* _Exercise requirements_:
Starting at the first line of the data below, retype every line up to and including the one containing "1h55m25s \\ %".

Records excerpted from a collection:
++++++++

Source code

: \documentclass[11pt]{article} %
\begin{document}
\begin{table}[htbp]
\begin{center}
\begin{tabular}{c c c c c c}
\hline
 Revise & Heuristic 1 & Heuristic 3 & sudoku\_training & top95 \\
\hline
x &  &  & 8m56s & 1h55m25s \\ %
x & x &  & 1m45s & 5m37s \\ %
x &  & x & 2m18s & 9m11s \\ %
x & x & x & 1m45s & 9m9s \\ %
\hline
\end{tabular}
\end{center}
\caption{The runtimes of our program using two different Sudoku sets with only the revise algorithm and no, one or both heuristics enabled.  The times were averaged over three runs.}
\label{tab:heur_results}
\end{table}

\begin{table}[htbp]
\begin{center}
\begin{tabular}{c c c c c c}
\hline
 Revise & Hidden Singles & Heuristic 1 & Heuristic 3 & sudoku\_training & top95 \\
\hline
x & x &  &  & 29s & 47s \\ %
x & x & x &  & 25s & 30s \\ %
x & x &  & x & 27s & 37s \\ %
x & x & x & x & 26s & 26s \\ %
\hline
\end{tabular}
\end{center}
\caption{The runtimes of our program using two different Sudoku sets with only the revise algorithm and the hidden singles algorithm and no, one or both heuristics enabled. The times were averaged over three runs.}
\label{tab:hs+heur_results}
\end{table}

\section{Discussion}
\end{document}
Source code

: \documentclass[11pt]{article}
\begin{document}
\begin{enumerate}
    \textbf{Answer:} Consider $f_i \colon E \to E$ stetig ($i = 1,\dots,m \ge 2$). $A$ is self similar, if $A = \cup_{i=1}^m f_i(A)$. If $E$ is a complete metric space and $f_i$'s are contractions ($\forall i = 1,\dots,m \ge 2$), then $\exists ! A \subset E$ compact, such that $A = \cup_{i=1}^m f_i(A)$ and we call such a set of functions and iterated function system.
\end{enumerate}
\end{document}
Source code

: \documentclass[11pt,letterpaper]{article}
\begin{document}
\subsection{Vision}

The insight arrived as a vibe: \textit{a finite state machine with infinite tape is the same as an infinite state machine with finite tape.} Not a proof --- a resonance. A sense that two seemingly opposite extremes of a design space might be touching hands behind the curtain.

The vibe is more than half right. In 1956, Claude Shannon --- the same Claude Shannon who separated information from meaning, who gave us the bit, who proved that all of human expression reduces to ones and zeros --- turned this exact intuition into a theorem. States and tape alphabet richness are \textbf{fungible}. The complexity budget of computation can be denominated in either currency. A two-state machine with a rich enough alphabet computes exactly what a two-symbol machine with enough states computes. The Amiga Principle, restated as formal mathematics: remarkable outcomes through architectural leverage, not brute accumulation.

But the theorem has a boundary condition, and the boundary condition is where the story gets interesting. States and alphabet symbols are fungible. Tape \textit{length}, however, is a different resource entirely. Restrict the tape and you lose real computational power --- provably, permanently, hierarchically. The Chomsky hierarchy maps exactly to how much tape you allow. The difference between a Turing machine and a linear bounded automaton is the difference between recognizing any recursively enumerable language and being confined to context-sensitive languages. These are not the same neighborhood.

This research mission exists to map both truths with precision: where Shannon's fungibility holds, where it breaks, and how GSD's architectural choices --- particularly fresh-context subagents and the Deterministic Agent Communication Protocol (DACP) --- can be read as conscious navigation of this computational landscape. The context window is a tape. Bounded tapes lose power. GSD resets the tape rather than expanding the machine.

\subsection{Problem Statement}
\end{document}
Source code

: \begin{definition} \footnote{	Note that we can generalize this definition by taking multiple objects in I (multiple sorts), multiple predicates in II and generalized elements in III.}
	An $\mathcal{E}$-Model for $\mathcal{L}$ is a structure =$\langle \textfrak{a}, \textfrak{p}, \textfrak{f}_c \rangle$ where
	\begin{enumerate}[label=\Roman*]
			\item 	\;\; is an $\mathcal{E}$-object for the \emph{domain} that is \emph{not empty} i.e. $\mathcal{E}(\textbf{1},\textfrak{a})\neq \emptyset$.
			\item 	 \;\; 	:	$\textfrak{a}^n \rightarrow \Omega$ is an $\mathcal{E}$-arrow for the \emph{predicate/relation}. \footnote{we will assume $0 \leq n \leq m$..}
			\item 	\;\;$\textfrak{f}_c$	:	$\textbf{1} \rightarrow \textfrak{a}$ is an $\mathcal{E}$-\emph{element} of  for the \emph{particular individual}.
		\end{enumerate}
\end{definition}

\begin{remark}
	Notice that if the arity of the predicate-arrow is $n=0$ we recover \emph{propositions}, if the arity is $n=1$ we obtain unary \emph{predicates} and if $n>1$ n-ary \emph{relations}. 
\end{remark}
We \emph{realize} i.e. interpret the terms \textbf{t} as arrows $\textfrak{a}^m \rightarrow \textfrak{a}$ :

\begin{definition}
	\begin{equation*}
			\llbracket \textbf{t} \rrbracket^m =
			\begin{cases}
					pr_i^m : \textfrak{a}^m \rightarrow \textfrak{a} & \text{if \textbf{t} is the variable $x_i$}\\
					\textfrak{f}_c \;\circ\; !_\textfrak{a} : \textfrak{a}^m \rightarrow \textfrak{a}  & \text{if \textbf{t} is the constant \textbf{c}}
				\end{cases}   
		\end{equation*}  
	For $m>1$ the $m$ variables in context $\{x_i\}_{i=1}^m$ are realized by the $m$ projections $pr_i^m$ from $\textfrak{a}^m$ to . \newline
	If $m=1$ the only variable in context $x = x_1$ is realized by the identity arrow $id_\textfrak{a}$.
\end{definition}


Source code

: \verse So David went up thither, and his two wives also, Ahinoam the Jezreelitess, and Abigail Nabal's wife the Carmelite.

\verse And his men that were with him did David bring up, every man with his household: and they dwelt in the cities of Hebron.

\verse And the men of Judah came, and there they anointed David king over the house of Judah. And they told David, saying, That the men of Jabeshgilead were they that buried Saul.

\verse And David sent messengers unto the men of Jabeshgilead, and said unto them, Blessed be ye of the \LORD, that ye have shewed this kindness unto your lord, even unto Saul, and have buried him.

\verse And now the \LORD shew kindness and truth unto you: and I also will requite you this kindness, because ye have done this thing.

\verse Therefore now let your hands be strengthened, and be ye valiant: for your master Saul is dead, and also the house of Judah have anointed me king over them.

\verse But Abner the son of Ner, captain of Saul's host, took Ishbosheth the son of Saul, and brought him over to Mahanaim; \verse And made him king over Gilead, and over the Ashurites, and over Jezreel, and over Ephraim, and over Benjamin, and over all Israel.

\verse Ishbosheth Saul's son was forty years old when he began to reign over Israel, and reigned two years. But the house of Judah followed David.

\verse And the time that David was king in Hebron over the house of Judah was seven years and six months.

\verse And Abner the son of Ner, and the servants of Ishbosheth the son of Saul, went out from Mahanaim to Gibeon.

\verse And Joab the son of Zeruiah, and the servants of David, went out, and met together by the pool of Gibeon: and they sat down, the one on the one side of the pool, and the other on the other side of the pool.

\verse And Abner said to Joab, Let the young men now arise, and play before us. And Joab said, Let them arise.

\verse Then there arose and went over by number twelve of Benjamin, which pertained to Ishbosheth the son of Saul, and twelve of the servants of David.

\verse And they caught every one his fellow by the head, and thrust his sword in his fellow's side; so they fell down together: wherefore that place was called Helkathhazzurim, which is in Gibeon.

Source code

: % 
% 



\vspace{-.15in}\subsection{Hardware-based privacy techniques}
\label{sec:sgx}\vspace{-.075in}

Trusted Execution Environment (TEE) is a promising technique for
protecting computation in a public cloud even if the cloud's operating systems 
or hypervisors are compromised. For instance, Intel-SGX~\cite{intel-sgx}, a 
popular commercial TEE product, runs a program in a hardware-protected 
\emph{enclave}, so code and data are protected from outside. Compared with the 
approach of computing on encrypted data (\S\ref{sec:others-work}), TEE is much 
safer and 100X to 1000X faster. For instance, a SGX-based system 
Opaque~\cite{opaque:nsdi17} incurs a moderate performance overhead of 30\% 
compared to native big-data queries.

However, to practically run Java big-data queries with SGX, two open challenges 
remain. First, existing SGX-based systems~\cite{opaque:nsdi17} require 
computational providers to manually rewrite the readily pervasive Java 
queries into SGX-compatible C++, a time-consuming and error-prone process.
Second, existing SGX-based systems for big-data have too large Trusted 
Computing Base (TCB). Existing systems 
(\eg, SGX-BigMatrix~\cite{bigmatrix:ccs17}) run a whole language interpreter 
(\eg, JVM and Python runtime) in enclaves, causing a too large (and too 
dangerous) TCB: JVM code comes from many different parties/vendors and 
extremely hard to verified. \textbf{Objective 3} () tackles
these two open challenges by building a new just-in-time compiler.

++++++++

* _Exercise output_:
Source code

: \documentclass[11pt]{article} %
\begin{document}
\begin{table}[htbp]
\begin{center}
\begin{tabular}{c c c c c c}
\hline
 Revise & Heuristic 1 & Heuristic 3 & sudoku\_training & top95 \\
\hline
x &  &  & 8m56s & 1h55m25s \\ %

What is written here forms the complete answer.